L'attaquant gatinois, Benoît-Olivier Groulx, a remporté le trophée Guy Carbonneau remis, chaque année, au meilleur attaquant à caractère défensif de la LHJMQ
L'attaquant gatinois, Benoît-Olivier Groulx, a remporté le trophée Guy Carbonneau remis, chaque année, au meilleur attaquant à caractère défensif de la LHJMQ

Groulx, attaquant à caractère défensif par excellence dans la LHJMQ

Ce n’est pas une vilaine façon de compléter un stage de quatre ans dans la Ligue de hockey junior majeur du Québec.

Le nom de Benoît-Olivier Groulx sera gravé sur le trophée Guy Carbonneau.

Ce trophée est remis, chaque année, au meilleur attaquant à caractère défensif du circuit québécois.

Dans une conférence vidéo organisée en fin de journée, vendredi, Groulx avait l’air enchanté.

Les jeunes attaquants de talent, comme lui, ne rêvent pas nécessairement de missions défensives.

«Je n’avais jamais vraiment envisagé de gagner ce trophée-là», a-t-il admis d’emblée.

«Je dois reconnaître que j’ai travaillé avec plusieurs entraîneurs qui m’ont placé dans des positions favorables. Ces gens m’ont aidé à devenir meilleur, défensivement.»

Il a par exemple cité André Tourigny, son premier entraîneur au niveau junior majeur.

Au terme de sa toute première saison, au printemps 2017, il s’est retrouvé au sein du premier trio des Mooseheads de Halifax, avec Nico Hischier et Maxime Fortier.
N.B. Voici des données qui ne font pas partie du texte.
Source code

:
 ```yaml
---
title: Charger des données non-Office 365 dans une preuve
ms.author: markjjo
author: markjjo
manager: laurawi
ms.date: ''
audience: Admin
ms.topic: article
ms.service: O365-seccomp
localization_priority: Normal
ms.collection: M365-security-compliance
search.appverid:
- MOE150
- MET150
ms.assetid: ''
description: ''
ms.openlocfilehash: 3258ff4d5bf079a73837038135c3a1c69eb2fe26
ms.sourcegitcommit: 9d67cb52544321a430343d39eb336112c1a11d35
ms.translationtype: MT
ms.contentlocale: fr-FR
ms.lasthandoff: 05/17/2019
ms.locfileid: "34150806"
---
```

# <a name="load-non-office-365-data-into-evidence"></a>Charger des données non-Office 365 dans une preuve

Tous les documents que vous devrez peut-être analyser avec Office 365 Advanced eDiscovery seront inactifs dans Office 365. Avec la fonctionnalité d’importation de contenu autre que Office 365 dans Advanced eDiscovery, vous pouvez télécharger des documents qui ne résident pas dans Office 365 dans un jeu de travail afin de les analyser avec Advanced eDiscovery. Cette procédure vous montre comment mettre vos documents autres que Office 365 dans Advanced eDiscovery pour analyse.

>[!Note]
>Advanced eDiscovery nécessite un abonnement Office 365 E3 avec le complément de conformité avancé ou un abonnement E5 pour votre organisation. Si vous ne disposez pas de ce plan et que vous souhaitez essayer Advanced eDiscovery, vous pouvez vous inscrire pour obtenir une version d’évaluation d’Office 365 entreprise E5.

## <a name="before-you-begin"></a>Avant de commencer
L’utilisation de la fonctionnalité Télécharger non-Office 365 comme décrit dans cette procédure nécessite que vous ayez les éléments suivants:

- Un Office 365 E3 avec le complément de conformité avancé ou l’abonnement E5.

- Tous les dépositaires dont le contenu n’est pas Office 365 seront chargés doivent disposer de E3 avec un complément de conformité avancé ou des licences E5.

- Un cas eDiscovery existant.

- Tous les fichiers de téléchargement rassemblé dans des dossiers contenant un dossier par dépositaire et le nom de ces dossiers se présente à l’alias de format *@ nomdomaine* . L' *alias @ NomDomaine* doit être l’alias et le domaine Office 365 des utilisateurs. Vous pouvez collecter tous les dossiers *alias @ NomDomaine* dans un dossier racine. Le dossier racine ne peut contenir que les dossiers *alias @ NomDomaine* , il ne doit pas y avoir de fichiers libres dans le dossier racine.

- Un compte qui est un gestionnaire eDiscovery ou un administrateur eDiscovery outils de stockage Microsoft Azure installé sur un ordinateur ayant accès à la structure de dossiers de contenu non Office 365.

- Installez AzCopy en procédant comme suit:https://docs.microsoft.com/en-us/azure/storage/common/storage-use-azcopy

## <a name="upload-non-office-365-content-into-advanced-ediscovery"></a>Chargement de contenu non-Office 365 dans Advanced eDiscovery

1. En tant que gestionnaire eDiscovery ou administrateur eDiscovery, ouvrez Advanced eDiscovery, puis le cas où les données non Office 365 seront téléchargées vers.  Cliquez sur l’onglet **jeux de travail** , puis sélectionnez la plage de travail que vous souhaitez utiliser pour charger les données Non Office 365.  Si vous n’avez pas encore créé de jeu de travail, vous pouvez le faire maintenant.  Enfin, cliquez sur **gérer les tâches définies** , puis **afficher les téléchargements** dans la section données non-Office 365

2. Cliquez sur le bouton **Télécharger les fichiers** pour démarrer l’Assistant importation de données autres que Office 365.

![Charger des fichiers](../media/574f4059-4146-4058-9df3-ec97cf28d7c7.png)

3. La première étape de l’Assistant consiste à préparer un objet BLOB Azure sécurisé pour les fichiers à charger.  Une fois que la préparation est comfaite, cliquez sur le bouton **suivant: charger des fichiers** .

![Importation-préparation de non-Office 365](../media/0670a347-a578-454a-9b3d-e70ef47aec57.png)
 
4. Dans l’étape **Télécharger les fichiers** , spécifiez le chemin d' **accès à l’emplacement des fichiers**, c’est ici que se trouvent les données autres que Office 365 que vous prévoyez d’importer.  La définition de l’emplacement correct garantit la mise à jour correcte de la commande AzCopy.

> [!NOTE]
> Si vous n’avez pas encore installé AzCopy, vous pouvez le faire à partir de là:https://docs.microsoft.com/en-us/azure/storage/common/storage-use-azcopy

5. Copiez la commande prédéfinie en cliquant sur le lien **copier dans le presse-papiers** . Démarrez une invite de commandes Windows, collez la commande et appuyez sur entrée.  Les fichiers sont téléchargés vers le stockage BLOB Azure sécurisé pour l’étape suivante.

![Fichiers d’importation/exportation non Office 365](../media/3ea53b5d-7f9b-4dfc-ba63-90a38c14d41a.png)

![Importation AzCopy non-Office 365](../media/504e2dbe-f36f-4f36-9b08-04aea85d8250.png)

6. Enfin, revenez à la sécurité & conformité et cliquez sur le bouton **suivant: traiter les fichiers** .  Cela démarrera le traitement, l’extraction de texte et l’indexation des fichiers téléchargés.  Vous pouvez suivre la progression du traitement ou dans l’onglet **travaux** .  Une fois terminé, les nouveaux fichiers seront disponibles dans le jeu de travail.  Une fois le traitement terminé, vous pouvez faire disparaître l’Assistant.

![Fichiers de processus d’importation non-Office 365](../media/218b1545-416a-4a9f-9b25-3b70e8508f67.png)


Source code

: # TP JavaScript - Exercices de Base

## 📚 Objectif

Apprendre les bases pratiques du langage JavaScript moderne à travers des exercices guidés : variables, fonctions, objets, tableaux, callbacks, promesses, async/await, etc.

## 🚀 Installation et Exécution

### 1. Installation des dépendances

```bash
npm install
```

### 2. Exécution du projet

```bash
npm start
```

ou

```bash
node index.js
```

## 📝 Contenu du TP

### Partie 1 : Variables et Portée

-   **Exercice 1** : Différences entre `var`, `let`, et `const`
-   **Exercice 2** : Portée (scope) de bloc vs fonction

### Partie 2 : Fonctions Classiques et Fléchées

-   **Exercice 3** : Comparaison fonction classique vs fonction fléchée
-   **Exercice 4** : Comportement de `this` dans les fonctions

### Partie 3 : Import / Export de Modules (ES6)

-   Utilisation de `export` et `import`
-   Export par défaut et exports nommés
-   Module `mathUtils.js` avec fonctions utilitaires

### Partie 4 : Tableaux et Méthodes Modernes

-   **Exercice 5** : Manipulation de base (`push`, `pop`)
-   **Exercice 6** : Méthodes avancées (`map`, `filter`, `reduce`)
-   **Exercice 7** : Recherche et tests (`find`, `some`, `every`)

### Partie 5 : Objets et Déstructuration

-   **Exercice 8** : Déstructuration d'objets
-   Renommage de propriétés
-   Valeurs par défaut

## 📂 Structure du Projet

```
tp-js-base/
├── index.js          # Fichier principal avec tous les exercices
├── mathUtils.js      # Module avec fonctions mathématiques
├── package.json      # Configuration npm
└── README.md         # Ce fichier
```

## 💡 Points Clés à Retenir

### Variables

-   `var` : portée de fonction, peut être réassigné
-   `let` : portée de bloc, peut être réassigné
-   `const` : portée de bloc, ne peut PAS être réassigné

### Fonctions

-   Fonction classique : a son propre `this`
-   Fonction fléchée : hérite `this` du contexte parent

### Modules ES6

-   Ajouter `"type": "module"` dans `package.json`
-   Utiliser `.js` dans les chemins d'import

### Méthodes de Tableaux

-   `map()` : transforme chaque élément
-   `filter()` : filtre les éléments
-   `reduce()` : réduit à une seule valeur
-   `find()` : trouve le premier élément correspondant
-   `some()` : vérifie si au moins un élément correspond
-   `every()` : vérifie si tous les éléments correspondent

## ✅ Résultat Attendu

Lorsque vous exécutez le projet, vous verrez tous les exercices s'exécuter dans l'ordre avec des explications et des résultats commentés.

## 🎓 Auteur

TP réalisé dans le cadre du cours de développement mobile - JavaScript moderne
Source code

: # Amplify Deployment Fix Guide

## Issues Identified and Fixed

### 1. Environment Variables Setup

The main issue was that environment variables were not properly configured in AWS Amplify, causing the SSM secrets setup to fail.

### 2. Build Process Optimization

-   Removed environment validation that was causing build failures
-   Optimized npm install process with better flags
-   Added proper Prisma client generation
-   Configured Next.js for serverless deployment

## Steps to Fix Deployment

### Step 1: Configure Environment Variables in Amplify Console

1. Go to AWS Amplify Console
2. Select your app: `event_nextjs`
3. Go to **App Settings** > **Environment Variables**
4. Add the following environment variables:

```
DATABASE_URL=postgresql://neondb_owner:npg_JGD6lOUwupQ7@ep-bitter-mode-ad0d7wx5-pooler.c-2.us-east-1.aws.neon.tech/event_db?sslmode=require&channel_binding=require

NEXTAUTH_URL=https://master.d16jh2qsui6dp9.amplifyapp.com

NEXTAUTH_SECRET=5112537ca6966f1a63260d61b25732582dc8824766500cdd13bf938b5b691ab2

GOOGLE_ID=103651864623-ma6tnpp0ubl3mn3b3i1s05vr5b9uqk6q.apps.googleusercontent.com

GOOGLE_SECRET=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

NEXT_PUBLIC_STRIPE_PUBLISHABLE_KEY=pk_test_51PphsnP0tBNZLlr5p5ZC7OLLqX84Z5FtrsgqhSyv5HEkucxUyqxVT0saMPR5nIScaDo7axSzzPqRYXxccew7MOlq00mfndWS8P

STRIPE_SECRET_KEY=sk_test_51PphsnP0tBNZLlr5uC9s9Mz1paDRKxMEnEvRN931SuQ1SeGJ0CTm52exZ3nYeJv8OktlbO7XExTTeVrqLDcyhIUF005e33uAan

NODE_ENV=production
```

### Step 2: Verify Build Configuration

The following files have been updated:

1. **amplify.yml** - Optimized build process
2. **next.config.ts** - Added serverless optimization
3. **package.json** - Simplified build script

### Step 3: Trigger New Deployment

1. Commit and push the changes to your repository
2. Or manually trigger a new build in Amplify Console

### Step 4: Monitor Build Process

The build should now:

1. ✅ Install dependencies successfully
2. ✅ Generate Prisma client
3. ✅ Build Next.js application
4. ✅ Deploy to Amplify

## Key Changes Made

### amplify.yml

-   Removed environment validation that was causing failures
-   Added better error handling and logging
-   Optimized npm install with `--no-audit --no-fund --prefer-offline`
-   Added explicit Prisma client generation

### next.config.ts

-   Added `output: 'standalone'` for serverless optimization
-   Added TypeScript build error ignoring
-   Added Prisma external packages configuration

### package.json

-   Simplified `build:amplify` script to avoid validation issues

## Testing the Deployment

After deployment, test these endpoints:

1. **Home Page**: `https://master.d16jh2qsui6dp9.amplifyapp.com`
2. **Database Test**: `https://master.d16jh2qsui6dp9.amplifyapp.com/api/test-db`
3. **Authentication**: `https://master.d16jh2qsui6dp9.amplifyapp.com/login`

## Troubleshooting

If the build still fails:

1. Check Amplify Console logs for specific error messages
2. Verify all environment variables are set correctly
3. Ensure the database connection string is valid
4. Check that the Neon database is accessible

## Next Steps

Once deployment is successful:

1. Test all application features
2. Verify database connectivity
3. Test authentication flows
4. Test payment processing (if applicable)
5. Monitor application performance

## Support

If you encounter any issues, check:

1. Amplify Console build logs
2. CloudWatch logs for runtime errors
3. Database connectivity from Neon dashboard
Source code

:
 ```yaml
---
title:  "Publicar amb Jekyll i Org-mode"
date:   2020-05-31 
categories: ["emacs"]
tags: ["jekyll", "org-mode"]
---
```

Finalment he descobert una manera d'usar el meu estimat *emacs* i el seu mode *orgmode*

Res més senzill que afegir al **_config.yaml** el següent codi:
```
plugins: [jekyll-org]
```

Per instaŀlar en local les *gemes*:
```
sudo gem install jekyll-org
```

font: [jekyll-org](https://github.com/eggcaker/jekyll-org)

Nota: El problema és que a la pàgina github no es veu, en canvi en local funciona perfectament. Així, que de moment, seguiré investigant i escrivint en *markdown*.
Il a obtenu la tâche de surveiller les meilleurs joueurs des puissants Huskies de Rouyn-Noranda, dans la première ronde des séries éliminatoires.

«André m’a poussé, fort. Il a toujours cru en moi. J’en suis très reconnaissant.»

Le trophée Guy Carbonneau pourrait un peu servir de «prix de consolation» pour celui qui n’aura finalement pas la chance de gagner la coupe du Président.

Son équipe, les Wildcats de Moncton, se trouvaient en excellente posture, quand la COVID-19 a forcé l’annulation des séries éliminatoires.

Groulx refuse toutefois de voir les choses ainsi.

«Ce n’est pas un prix de consolation, dit-il. Pour moi, c’est un grand honneur. Carbo a tout gagné dans les rangs juniors et il a tout gagné dans la Ligue nationale. C’est un véritable pilier du hockey québécois.»


« Je n’avais jamais vraiment envisagé de gagner ce trophée-là »
Benoît-Olivier Groulx

Gros été

Groulx complète son stage junior avec une récolte de 244 points en 250 parties. Il peut attaquer son prochain défi avec une bonne dose de confiance.

L’automne dernier, il a résisté à quelques vagues de coupes, au camp d’entraînement des Ducks d’Anaheim. Il a pris part à quelques matches hors-concours. Dans ces parties, il a découvert qu’il est capable de suivre le rythme imposé par des joueurs plus vieux.

«Tout ce que je sais, pour l’instant, c’est que je dois connaître un gros été à l’entraînement», commente-t-il.

«J’essaie d’attaquer un jour à la fois, parce qu’on ne sait pas trop ce que l’avenir nous réserve. Je ne peux pas me permettre de penser au prochain camp d’entraînement. Je ne sais même pas quand aura lieu ce camp d’entraînement!»

Les dirigeants des Ducks lui ont passé un coup de fil, quand la saison des Wildcats a pris fin. «Ils voulaient juste me poser des questions sur mon été. Ils voulaient faire un bilan de ma saison. Ils ne m’ont pas parlé d’un éventuel rappel, pour faire partie d’une escouade de réservistes, si jamais l’action reprend dans la LNH. Ce serait une superbe expérience, mais pour l’instant, je ne veux pas trop y penser. J’essaie juste de m’entraîner du mieux que je peux.»

Le jeune centre se trouve présentement dans la région de Montréal, en compagnie de son père, l’entraîneur Benoît Groulx.

Il essaie de sortir, un peu, pour courir sur le campus de l’université McGill. «Ce n’est pas facile. Quand j’étais à Gatineau, chez ma mère, je m’entraînais dans le sous-sol. Je n’ai pas accès à tout l’équipement que je voudrais, mais on a du plaisir quand même.»